Let $a,b \in \mathbb{Q}$ and $d \neq 0,1$ be a square free integer.
Define $\overline{a + b\sqrt{d}} = a - b\sqrt{d}$
If $f \in \mathbb{Z}[x]$ show that: $f(\overline{\alpha}) = \overline{f(\alpha)}$
The notation may be somewhat confusing. Prior to this we had defined a set: \begin{equation*} A = \{a + b\sqrt{d} : a,b \in \mathbb{Q}\} \cap \overline{\mathbb{Z}} \end{equation*} where $\overline{\mathbb{Z}}$ is the algebraic closure of $\mathbb{Z}$.
Here is my working so far:
A polynomial $f$ in $\mathbb{Z}[x]$ has the form:
$ f(x) = \sum_{i=0}^n a_ix^i $
I think we might require that $f$ be monic, so let $|a_n| = 1$.
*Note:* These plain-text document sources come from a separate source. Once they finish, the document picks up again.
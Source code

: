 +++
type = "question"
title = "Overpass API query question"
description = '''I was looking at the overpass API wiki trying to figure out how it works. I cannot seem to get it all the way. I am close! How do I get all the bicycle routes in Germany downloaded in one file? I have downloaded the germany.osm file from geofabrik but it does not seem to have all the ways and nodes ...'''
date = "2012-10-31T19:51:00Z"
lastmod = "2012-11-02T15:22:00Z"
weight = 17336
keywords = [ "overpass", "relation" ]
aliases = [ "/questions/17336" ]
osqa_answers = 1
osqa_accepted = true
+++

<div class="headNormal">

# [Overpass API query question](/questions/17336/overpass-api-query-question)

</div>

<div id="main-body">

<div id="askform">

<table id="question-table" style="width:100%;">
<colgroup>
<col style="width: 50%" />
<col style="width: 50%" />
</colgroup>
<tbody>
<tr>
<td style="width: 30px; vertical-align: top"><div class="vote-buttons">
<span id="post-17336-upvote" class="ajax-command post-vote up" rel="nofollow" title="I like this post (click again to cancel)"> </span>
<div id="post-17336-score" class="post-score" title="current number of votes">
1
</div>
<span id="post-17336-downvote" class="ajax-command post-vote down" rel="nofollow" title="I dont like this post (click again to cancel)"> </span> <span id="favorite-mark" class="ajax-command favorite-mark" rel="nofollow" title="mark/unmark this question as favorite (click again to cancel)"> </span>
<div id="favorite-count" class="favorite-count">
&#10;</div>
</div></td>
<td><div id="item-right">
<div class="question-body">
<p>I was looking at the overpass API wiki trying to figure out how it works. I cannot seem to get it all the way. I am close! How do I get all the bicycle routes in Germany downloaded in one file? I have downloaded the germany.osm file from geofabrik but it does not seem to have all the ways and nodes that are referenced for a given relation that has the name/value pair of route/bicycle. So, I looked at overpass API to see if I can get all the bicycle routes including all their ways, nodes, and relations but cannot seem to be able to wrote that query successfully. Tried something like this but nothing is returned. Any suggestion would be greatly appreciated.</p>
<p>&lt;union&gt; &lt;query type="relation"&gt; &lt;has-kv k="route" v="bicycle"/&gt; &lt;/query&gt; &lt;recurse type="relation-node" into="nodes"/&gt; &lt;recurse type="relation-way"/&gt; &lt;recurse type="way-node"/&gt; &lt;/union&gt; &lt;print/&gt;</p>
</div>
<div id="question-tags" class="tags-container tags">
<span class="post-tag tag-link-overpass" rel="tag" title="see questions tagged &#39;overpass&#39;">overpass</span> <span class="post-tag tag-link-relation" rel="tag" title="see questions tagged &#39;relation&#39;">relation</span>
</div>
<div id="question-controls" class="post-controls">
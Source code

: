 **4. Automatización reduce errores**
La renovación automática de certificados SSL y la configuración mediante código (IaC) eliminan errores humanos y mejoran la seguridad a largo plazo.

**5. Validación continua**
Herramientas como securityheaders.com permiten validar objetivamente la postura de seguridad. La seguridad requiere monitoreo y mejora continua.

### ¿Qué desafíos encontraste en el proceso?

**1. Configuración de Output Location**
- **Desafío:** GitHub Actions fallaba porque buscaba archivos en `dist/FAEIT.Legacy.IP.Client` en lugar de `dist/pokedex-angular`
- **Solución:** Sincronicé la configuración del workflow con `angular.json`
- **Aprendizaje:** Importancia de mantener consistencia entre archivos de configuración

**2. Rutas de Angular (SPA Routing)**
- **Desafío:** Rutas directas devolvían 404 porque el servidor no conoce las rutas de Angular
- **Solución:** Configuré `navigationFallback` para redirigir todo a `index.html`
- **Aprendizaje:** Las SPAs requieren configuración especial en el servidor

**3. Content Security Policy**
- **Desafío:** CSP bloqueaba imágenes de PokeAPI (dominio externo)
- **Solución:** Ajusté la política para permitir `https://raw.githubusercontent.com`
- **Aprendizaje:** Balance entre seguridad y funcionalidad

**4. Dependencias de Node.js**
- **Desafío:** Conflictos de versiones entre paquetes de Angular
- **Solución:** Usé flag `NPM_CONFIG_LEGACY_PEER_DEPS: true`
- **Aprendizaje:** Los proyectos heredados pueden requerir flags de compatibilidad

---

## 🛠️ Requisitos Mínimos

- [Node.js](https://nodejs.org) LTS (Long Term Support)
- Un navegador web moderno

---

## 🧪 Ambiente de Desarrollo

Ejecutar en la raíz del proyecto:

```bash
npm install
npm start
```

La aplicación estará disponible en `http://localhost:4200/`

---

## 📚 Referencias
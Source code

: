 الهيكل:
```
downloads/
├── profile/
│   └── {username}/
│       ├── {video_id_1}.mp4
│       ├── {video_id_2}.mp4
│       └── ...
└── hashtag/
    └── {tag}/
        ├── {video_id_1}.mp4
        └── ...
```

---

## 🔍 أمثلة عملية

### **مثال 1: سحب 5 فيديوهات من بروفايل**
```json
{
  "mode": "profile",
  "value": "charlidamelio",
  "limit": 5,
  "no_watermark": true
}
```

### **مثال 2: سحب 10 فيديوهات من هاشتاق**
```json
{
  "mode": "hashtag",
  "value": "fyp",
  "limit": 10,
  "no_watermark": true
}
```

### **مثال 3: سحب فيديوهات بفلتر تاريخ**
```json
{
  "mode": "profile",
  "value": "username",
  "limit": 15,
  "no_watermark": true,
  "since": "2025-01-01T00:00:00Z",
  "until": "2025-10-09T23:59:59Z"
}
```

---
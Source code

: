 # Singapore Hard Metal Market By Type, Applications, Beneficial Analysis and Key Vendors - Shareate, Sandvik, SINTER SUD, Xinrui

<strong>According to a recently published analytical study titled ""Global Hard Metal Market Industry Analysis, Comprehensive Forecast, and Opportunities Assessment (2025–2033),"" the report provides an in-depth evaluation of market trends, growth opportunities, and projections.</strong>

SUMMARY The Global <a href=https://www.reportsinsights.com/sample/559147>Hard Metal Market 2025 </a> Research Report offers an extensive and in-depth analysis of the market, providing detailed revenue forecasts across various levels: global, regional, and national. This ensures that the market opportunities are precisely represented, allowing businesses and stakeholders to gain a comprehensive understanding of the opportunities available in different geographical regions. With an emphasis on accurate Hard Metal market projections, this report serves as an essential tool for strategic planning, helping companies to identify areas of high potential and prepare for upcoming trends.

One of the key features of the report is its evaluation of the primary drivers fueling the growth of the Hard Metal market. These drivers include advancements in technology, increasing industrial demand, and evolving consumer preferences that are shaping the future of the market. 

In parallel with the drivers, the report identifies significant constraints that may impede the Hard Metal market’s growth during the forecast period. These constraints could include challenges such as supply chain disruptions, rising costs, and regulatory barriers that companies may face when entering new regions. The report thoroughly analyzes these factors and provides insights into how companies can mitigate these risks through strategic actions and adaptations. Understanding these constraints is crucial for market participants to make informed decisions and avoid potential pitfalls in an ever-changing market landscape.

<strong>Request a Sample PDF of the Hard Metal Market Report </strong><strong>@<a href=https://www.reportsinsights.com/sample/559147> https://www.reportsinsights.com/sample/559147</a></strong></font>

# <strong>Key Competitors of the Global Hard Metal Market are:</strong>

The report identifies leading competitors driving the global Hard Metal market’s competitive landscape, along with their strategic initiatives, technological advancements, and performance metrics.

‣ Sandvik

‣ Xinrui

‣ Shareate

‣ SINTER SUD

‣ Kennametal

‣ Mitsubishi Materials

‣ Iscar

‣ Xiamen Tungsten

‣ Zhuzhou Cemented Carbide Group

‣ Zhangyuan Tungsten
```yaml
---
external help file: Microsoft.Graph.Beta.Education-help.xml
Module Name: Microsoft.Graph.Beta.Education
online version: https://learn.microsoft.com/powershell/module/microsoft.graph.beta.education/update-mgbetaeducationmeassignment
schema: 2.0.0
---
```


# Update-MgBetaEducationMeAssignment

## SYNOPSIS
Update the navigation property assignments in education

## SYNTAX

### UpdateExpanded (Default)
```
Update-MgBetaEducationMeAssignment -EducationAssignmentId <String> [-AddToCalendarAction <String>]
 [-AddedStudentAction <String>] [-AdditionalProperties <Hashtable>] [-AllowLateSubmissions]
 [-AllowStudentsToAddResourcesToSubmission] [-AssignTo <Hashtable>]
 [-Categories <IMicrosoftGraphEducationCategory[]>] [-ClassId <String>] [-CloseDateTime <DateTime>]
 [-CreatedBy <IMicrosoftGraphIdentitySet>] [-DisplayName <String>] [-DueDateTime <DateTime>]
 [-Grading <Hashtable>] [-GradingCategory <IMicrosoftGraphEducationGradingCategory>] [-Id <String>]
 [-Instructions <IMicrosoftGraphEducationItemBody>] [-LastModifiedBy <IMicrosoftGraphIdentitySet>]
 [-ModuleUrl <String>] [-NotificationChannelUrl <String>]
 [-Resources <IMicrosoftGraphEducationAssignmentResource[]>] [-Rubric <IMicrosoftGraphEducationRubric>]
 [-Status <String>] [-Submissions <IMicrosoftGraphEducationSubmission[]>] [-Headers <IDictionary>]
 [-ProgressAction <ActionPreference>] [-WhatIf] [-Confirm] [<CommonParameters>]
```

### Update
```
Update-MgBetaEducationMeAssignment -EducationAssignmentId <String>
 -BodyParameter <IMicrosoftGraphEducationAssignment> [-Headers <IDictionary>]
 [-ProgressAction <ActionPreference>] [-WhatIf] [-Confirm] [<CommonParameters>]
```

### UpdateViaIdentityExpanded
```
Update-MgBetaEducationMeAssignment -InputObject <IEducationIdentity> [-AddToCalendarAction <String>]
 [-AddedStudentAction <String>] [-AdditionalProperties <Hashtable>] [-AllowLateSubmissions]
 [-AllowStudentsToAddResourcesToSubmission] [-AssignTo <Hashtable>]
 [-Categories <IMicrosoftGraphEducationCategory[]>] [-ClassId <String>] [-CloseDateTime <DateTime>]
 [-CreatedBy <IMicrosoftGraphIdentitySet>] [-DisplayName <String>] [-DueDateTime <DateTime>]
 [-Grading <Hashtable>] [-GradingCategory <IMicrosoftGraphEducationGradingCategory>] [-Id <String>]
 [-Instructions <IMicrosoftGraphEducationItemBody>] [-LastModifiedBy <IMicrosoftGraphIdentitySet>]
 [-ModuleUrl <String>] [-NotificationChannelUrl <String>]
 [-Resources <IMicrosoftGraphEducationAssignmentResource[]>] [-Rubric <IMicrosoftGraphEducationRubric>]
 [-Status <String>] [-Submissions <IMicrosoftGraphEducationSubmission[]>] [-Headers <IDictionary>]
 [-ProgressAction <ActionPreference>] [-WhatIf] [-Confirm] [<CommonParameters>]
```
Now, by the binomial theorem:
$(a - b\sqrt{d})^i = \sum_{k=0}^i \binom{i}{k} a^{i-k}(-b\sqrt{d})^k$
and as such we may write:
$ f(\overline{\alpha}) = \sum_{i=0}^n a_i\sum_{k=0}^i \binom{i}{k} a^{i-k}(-b\sqrt{d})^k $
But this becomes real messy real fast! I don't even know how to begin calculating $\overline{f(\alpha)}$. Could someone provide some advice for showing $f(\overline{\alpha}) = \overline{f(\alpha)}$?